Three Companies Navigate Cross-Border M&A Trends and Transactions
In a conversation presented at the 2023 MAPP (Manufacturers Association for Plastics Processors) Benchmarking and Best Practices Conference, Michael Benson, Managing Director in Stout’s Investment Banking group and co-head of the Plastics & Packaging Group, spoke on cross-border M&A trends within the plastics industry, their impact, and why international transactions may provide unique aspects for both buyers and sellers.
He was joined by three other finance professionals:
- Michael Molling – Senior Vice President, Rosti North America
- Karl Stillman – Vice President Strategic Business Development, Rosti Group
- Mike Walter – Division President, DEMGY
Over the past two years, 94 cross-border deals have taken place in the industry, demonstrating a surge in international interest. A decade ago, international buyers often lacked interest and competitiveness, but today, they often need an international presence and thus actively engage in M&A. They frequently offer compelling terms regarding timing and pricing, and they present themselves as valuable partners that often operate an attractive hands-off management style. These buyers also bring synergies, including access to additional customers, markets, technologies, and more.
The panelists discussed why each of their companies opted for a cross-border transaction.
A Buyer’s Perspective: Rosti Group
Rosti, a Swedish plastic injection molding company, aimed to establish a presence in North America. Many of their largest customers were deeply intertwined with the North American market, and it became increasingly evident that Rosti was missing out on valuable opportunities due to the absence of a physical manufacturing presence in North America.
Rosti opted for an acquisition strategy rather than building from scratch. They sought a company that possessed technological sophistication and embraced automation while maintaining a high-quality infrastructure. Plastic Components Inc. (PCI) fit the description perfectly.
Karl Stillman played a lead role in pursuing PCI and facilitating the transaction. He said, “A cross-border transaction was the perfect decision for establishing a strong North American presence. We were able to realize the strategic opportunities of a manufacturing presence in North America without needing to construct it from the ground up.”
As an added advantage, Rosti introduced an international internship program in which European students could work in North America. This initiative attracted top-tier talent and provided the individuals with an opportunity for international exposure and growth.

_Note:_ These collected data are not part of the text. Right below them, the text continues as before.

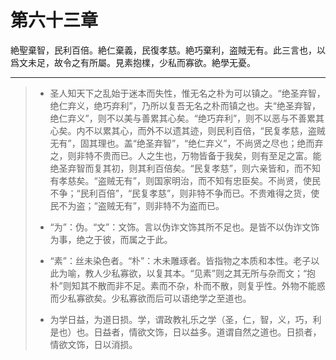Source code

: # 第六十三章

絶聖棄智，民利百倍。絶仁棄義，民復孝慈。絶巧棄利，盗賊无有。此三言也，以爲文未足，故令之有所屬。見素抱檏，少私而寡欲。絶學无憂。

---

> + 圣人知天下之乱始于迷本而失性，惟无名之朴为可以镇之。“绝圣弃智，绝仁弃义，绝巧弃利”，乃所以复吾无名之朴而镇之也。夫“绝圣弃智，绝仁弃义”，则不以美与善累其心矣。“绝巧弃利”，则不以恶与不善累其心矣。内不以累其心，而外不以遗其迹，则民利百倍，“民复孝慈，盗贼无有”，固其理也。盖“绝圣弃智”，“绝仁弃义”，不尚贤之尽也；绝而弃之，则非特不贵而已。人之生也，万物皆备于我矣，则有至足之富。能绝圣弃智而复其初，则其利百倍矣。“民复孝慈”，则六亲皆和，而不知有孝慈矣。“盗贼无有”，则国家明治，而不知有忠臣矣。不尚贤，使民不争；“民利百倍”，“民复孝慈”，则非特不争而已。不贵难得之货，使民不为盗；“盗贼无有”，则非特不为盗而已。
>
> + “为”：伪。“文”：文饰。言以伪诈文饰其所不足也。是皆不以伪诈文饰为事，绝之于彼，而属之于此。
>
> + “素”：丝未染色者。“朴”：木未雕琢者。皆指物之本质和本性。老子以此为喻，教人少私寡欲，以复其本。“见素”则之其无所与杂而文；“抱朴”则知其不散而非不足。素而不杂，朴而不散，则复乎性。外物不能惑而少私寡欲矣。少私寡欲而后可以语绝学之至道也。
>
> + 为学日益，为道日损。学，谓政教礼乐之学（圣，仁，智，义，巧，利是也）也。日益者，情欲文饰，日以益多。道谓自然之道也。日损者，情欲文饰，日以消损。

PCI underwent name changes to transition to the Rosti brand, moving first to an interim name, Rosti PCI, before transitioning fully to Rosti. Business operations remained the same. Since Rosti purchased the stock of PCI, many back-office operations such as banking and payroll remained largely unchanged, and the name change did not significantly impact the employees or customers.
A Seller’s Perspective: PCI
PCI has been sold twice, initially with the aid of Stout’s Investment Banking services to Morgenthaler Private Equity (MPE). Around five years later, MPE initiated another selling process and sold PCI to Rosti.
For PCI, selling to Rosti, an international buyer, presented a permanent home and the promise of synergies that could drive the company forward. The company could avoid undergoing recurring transactions associated with the buy-and-sell cycles of private equity, and it could receive the necessary support for capital expenditures required to sustain the aggressive growth trajectory they had been on. Plus, an international buyer would provide access to global markets.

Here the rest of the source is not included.